Multi-purpose stadium in Riviera Beach, Florida

Suncoast Stadium is the multi-purpose home venue for the Suncoast Chargers High School athletics program (FHSAA).

This multi-purpose facility is equipped with a 3-room press box (220 sq ft), natural grass turf, two food concession and public restroom buildings (home and visitor), and energy efficient lighting for night games or events. The combination steel and aluminum bleacher design has a seating capacity of 3,889 (2,879 home; 1,010 visitors).

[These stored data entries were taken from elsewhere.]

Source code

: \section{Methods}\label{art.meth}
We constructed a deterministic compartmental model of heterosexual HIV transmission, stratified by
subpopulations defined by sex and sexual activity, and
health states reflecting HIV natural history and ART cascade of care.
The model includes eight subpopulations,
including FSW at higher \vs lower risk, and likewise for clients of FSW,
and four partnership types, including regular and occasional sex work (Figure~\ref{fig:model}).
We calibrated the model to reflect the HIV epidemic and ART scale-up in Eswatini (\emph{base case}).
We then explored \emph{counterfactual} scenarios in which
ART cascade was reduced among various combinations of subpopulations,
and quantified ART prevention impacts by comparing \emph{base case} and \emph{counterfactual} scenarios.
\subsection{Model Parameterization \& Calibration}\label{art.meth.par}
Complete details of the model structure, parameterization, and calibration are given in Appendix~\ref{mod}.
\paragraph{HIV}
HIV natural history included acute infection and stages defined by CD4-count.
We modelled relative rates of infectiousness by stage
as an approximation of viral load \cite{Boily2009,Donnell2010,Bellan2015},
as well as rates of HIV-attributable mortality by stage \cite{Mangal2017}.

The facility is completely accessible to persons with disabilities that feature ADA specification ramps to the venue and lower concourse level of each grandstand, as well as all public amenities (restrooms and food concessions). Both grandstands have a total of 50 wheelchair viewing locations (34 in the home seating section, 16 in the visitors seating section). The fan parking area can hold up to 343 light passenger vehicles and includes 16 handicap spaces. There is an elevator that offers wheelchair access to the top concourse level of the home grandstand and press box area.

Suncoast Stadium is located on the campus of Suncoast Community High School in the City of Riviera Beach, Florida. It replaces the former home of both the Chargers and the Mariners, Old Al Sutton Stadium, which was located 1.5 miles away to the east. The $68 million price tag included the cost for additional construction of an on-site campus auditorium (capacity 808), and gymnasium with retractable bleachers (capacity 1,628).

A famous athletic alum of Suncoast is Anthony Carter (American football), a three-time All-American at the University of Michigan and a veteran of thirteen professional seasons as a wide receiver in both the United States Football League and the National Football League. Carter was elected to the College Football Hall Of Fame in 2001.